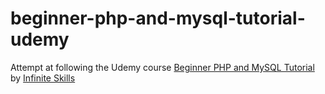 # beginner-php-and-mysql-tutorial-udemy
Attempt at following the Udemy course [Beginner PHP and MySQL Tutorial](https://www.udemy.com/course/php-mysql-tutorial/) by [Infinite Skills](https://www.udemy.com/user/infiniteskills/)
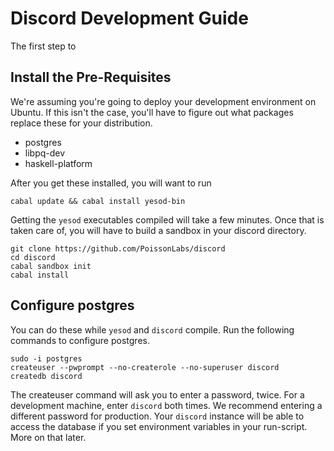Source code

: # Discord Development Guide

The first step to 

## Install the Pre-Requisites

We're assuming you're going to deploy your development environment on Ubuntu.  If this isn't the case, you'll have to figure out what packages replace these for your distribution.

* postgres
* libpq-dev
* haskell-platform

After you get these installed, you will want to run

    cabal update && cabal install yesod-bin

Getting the `yesod` executables compiled will take a few minutes.  Once that is taken care of, you will have to build a sandbox in your discord directory.

    git clone https://github.com/PoissonLabs/discord
    cd discord
    cabal sandbox init
    cabal install


## Configure postgres

You can do these while `yesod` and `discord` compile.  Run the following commands to configure postgres.

    sudo -i postgres
    createuser --pwprompt --no-createrole --no-superuser discord
    createdb discord

The createuser command will ask you to enter a password, twice.  For a development machine, enter `discord` both times.  We recommend entering a different password for production.  Your `discord` instance will be able to access the database if you set environment variables in your run-script.  More on that later.
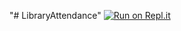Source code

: "# LibraryAttendance" 
[![Run on Repl.it](https://replit.com/badge/github/IchibanPH/LibraryAttendance)](https://replit.com/new/github/IchibanPH/LibraryAttendance)
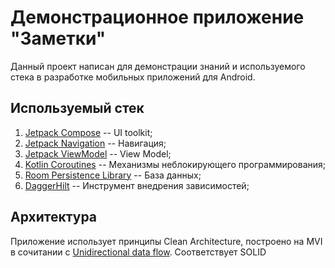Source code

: # Демонстрационное приложение "Заметки"

Данный проект написан для демонстрации знаний и используемого стека в разработке мобильных
приложений для Android.

## Используемый стек

1. [Jetpack Compose](https://developer.android.com/jetpack/compose) -- UI toolkit;
2. [Jetpack Navigation](https://developer.android.com/guide/navigation/) -- Навигация;
3. [Jetpack ViewModel](https://developer.android.com/topic/libraries/architecture/viewmodel) -- View
   Model;
4. [Kotlin Coroutines](https://kotlinlang.org/docs/coroutines-overview.html) -- Механизмы
   неблокирующего программирования;
6. [Room Persistence Library](https://developer.android.com/topic/libraries/architecture/room) --
   База данных;
7. [DaggerHilt](https://dagger.dev/hilt/) -- Инструмент внедрения зависимостей;

## Архитектура

Приложение использует принципы Clean Architecture, построено на MVI в сочитании
с [Unidirectional data flow](https://developer.android.com/jetpack/compose/architecture#udf).
Соответствует SOLID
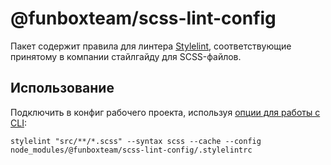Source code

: # @funboxteam/scss-lint-config

Пакет содержит правила для линтера [Stylelint](https://stylelint.io),
соответствующие принятому в компании стайлгайду для SCSS-файлов.

## Использование

Подключить в конфиг рабочего проекта, используя [опции для работы с CLI](https://stylelint.io/user-guide/cli/):

`stylelint "src/**/*.scss" --syntax scss --cache --config node_modules/@funboxteam/scss-lint-config/.stylelintrc`
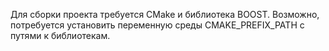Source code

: Для сборки проекта требуется CMake и библиотека BOOST.
Возможно, потребуется установить переменную среды CMAKE_PREFIX_PATH с путями к библиотекам.
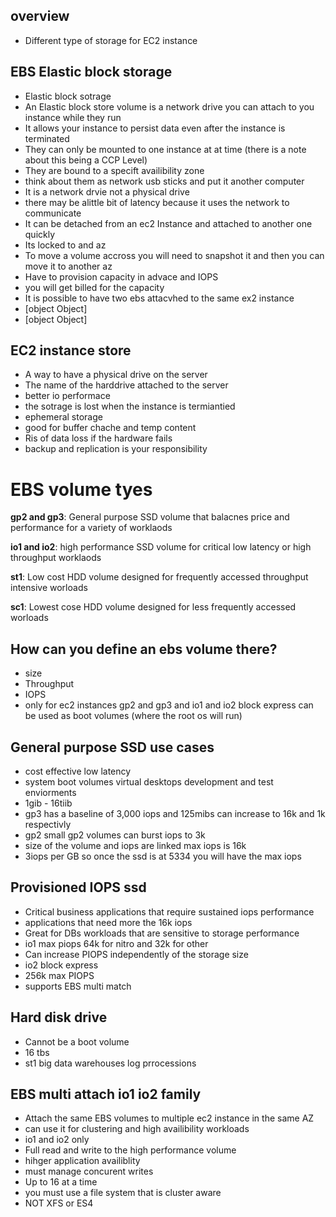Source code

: ## overview
- Different type of storage for EC2 instance

## EBS Elastic block storage
- Elastic block sotrage
- An Elastic block store volume is a network drive you can attach to you instance while they run
- It allows your instance to persist data even after the instance is terminated
- They can only be mounted to one instance at at time (there is a note about this being a CCP Level)
- They are bound to a specift availibility zone
- think about them as network usb sticks and put it another computer
- It is a network drvie  not a physical drive
- there may be alittle bit of latency because it uses the network to communicate
- It can be detached from an ec2 Instance and attached to another one quickly
- Its locked to and az
- To move a volume accross you will need to snapshot it and then you can move it to another az
- Have to provision capacity in advace and  IOPS
- you will get billed for the capacity 
- It is possible to have two ebs attacvhed to the same ex2 instance
- [object Object]
- [object Object]

## EC2 instance store
- A way to have a physical drive on the server
- The name of the harddrive attached to the server
- better io performace
- the sotrage is lost when the instance is termiantied
- ephemeral storage
- good for buffer chache and temp content
- Ris of data loss if the hardware fails
- backup and replication is your responsibility

# EBS volume tyes
**gp2 and gp3**: General purpose SSD volume that balacnes price and performance for a variety of worklaods

**io1 and io2**: high performance SSD volume for critical low latency or high throughput worklaods

**st1**: Low cost HDD volume designed for frequently accessed throughput intensive worloads

**sc1**: Lowest cose HDD volume designed for less frequently accessed worloads

## How can you define an ebs volume there?
- size
- Throughput
- IOPS
- only for ec2 instances gp2 and gp3 and io1 and io2 block express can be used as boot volumes (where the root os will run)

## General purpose SSD use cases
- cost effective low latency
- system boot volumes virtual desktops development and test enviorments
- 1gib - 16tiib
- gp3 has a baseline of 3,000 iops and 125mibs can increase to 16k and 1k respectivly
- gp2 small gp2 volumes can burst iops to 3k
- size of the volume and iops are linked max iops is 16k
- 3iops per GB so once the ssd is at 5334 you will have the max iops

## Provisioned IOPS ssd
- Critical business  applications that require sustained iops performance
- applications that need more the 16k iops
- Great for DBs workloads that are sensitive to storage performance
- io1 max piops 64k for nitro and 32k for other
- Can increase PIOPS independently of the storage size
- io2 block express
- 256k max PIOPS
- supports EBS multi match

## Hard disk drive
- Cannot be a boot volume
- 16 tbs
- st1 big data warehouses log prrocessions

## EBS multi attach io1 io2 family
- Attach the same EBS volumes to multiple ec2 instance in the same AZ
- can use it for clustering and high availibility workloads
- io1 and io2 only
- Full read and write to the high performance volume
- hihger application availiblity 
- must manage concurent writes
- Up to 16 at a time
- you must use a file system that is cluster aware
- NOT XFS or ES4


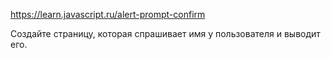 https://learn.javascript.ru/alert-prompt-confirm

Создайте страницу, которая спрашивает имя у пользователя и выводит его.

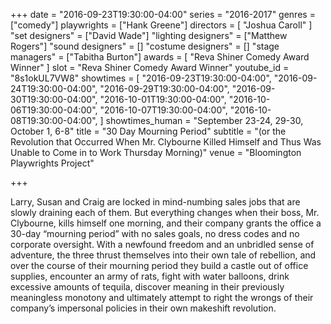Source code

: +++
date = "2016-09-23T19:30:00-04:00"
series = "2016-2017"
genres = ["comedy"]
playwrights = ["Hank Greene"]
directors = [
  "Joshua Caroll"
]
"set designers" = ["David Wade"]
"lighting designers" = ["Matthew Rogers"]
"sound designers" = []
"costume designers" = []
"stage managers" = ["Tabitha Burton"]
awards = [
  "Reva Shiner Comedy Award Winner"
]
slot = "Reva Shiner Comedy Award Winner"
youtube_id = "8s1okUL7VW8"
showtimes = [
  "2016-09-23T19:30:00-04:00",
  "2016-09-24T19:30:00-04:00",
  "2016-09-29T19:30:00-04:00",
  "2016-09-30T19:30:00-04:00",
  "2016-10-01T19:30:00-04:00",
  "2016-10-06T19:30:00-04:00",
  "2016-10-07T19:30:00-04:00",
  "2016-10-08T19:30:00-04:00",
]
showtimes_human = "September 23-24, 29-30, October 1, 6-8"
title = "30 Day Mourning Period"
subtitle = "(or the Revolution that Occurred When Mr. Clybourne Killed Himself and Thus Was Unable to Come in to Work Thursday Morning)"
venue = "Bloomington Playwrights Project"

+++

Larry, Susan and Craig are locked in mind-numbing sales jobs that are slowly draining each of them. But everything changes when their boss, Mr. Clybourne, kills himself one morning, and their company grants the office a 30-day “mourning period” with no sales goals, no dress codes and no corporate oversight. With a newfound freedom and an unbridled sense of adventure, the three thrust themselves into their own tale of rebellion, and over the course of their mourning period they build a castle out of office supplies, encounter an army of rats, fight with water balloons, drink excessive amounts of tequila, discover meaning in their previously meaningless monotony and ultimately attempt to right the wrongs of their company’s impersonal policies in their own makeshift revolution.
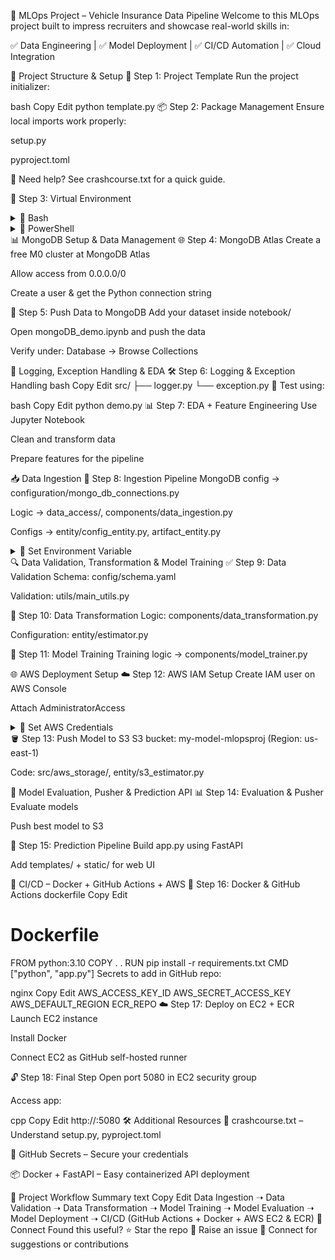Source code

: 🚗 MLOps Project – Vehicle Insurance Data Pipeline
Welcome to this MLOps project built to impress recruiters and showcase real-world skills in:

✅ Data Engineering | ✅ Model Deployment | ✅ CI/CD Automation | ✅ Cloud Integration

📁 Project Structure & Setup
🔧 Step 1: Project Template
Run the project initializer:

bash
Copy
Edit
python template.py
📦 Step 2: Package Management
Ensure local imports work properly:

setup.py

pyproject.toml

📘 Need help? See crashcourse.txt for a quick guide.

🐍 Step 3: Virtual Environment
<details> <summary>🧪 Bash</summary>
bash
Copy
Edit
conda create -n vehicle python=3.10 -y
conda activate vehicle
pip install -r requirements.txt
pip list
</details> <details> <summary>🧪 PowerShell</summary>
powershell
Copy
Edit
conda create -n vehicle python=3.10 -y
conda activate vehicle
pip install -r requirements.txt
pip list
</details>
📊 MongoDB Setup & Data Management
🌐 Step 4: MongoDB Atlas
Create a free M0 cluster at MongoDB Atlas

Allow access from 0.0.0.0/0

Create a user & get the Python connection string

🧾 Step 5: Push Data to MongoDB
Add your dataset inside notebook/

Open mongoDB_demo.ipynb and push the data

Verify under: Database → Browse Collections

📝 Logging, Exception Handling & EDA
🛠 Step 6: Logging & Exception Handling
bash
Copy
Edit
src/
  ├── logger.py
  └── exception.py
🧪 Test using:

bash
Copy
Edit
python demo.py
📊 Step 7: EDA + Feature Engineering
Use Jupyter Notebook

Clean and transform data

Prepare features for the pipeline

📥 Data Ingestion
📌 Step 8: Ingestion Pipeline
MongoDB config → configuration/mongo_db_connections.py

Logic → data_access/, components/data_ingestion.py

Configs → entity/config_entity.py, artifact_entity.py

<details> <summary>🧪 Set Environment Variable</summary>
🔵 Bash:

bash
Copy
Edit
export MONGODB_URL="mongodb+srv://<username>:<password>@cluster.mongodb.net/?retryWrites=true&w=majority"
🟣 PowerShell:

powershell
Copy
Edit
$env:MONGODB_URL = "mongodb+srv://<username>:<password>@cluster.mongodb.net/?retryWrites=true&w=majority"
</details>
🔍 Data Validation, Transformation & Model Training
✅ Step 9: Data Validation
Schema: config/schema.yaml

Validation: utils/main_utils.py

🔁 Step 10: Data Transformation
Logic: components/data_transformation.py

Configuration: entity/estimator.py

🧠 Step 11: Model Training
Training logic → components/model_trainer.py

🌐 AWS Deployment Setup
☁️ Step 12: AWS IAM Setup
Create IAM user on AWS Console

Attach AdministratorAccess

<details> <summary>🔐 Set AWS Credentials</summary>
🔵 Bash:

bash
Copy
Edit
export AWS_ACCESS_KEY_ID="YOUR_ACCESS_KEY"
export AWS_SECRET_ACCESS_KEY="YOUR_SECRET_KEY"
🟣 PowerShell:

powershell
Copy
Edit
$env:AWS_ACCESS_KEY_ID="YOUR_ACCESS_KEY"
$env:AWS_SECRET_ACCESS_KEY="YOUR_SECRET_KEY"
</details>
🪣 Step 13: Push Model to S3
S3 bucket: my-model-mlopsproj (Region: us-east-1)

Code: src/aws_storage/, entity/s3_estimator.py

🚀 Model Evaluation, Pusher & Prediction API
📊 Step 14: Evaluation & Pusher
Evaluate models

Push best model to S3

🧪 Step 15: Prediction Pipeline
Build app.py using FastAPI

Add templates/ + static/ for web UI

🔄 CI/CD – Docker + GitHub Actions + AWS
🐳 Step 16: Docker & GitHub Actions
dockerfile
Copy
Edit
# Dockerfile
FROM python:3.10
COPY . .
RUN pip install -r requirements.txt
CMD ["python", "app.py"]
Secrets to add in GitHub repo:

nginx
Copy
Edit
AWS_ACCESS_KEY_ID
AWS_SECRET_ACCESS_KEY
AWS_DEFAULT_REGION
ECR_REPO
☁️ Step 17: Deploy on EC2 + ECR
Launch EC2 instance

Install Docker

Connect EC2 as GitHub self-hosted runner

🔓 Step 18: Final Step
Open port 5080 in EC2 security group

Access app:

cpp
Copy
Edit
http://<your-public-ip>:5080
🛠 Additional Resources
📁 crashcourse.txt – Understand setup.py, pyproject.toml

🔐 GitHub Secrets – Secure your credentials

📦 Docker + FastAPI – Easy containerized API deployment

🎯 Project Workflow Summary
text
Copy
Edit
Data Ingestion ➝ Data Validation ➝ Data Transformation ➝
Model Training ➝ Model Evaluation ➝ Model Deployment ➝
CI/CD (GitHub Actions + Docker + AWS EC2 & ECR)
💬 Connect
Found this useful?
⭐ Star the repo
🐛 Raise an issue
💬 Connect for suggestions or contributions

**How to complete this task**
From the data, pick out every line that includes "store".

**Solution**
- An Elastic block store volume is a network drive you can attach to you instance while they run
## EC2 instance store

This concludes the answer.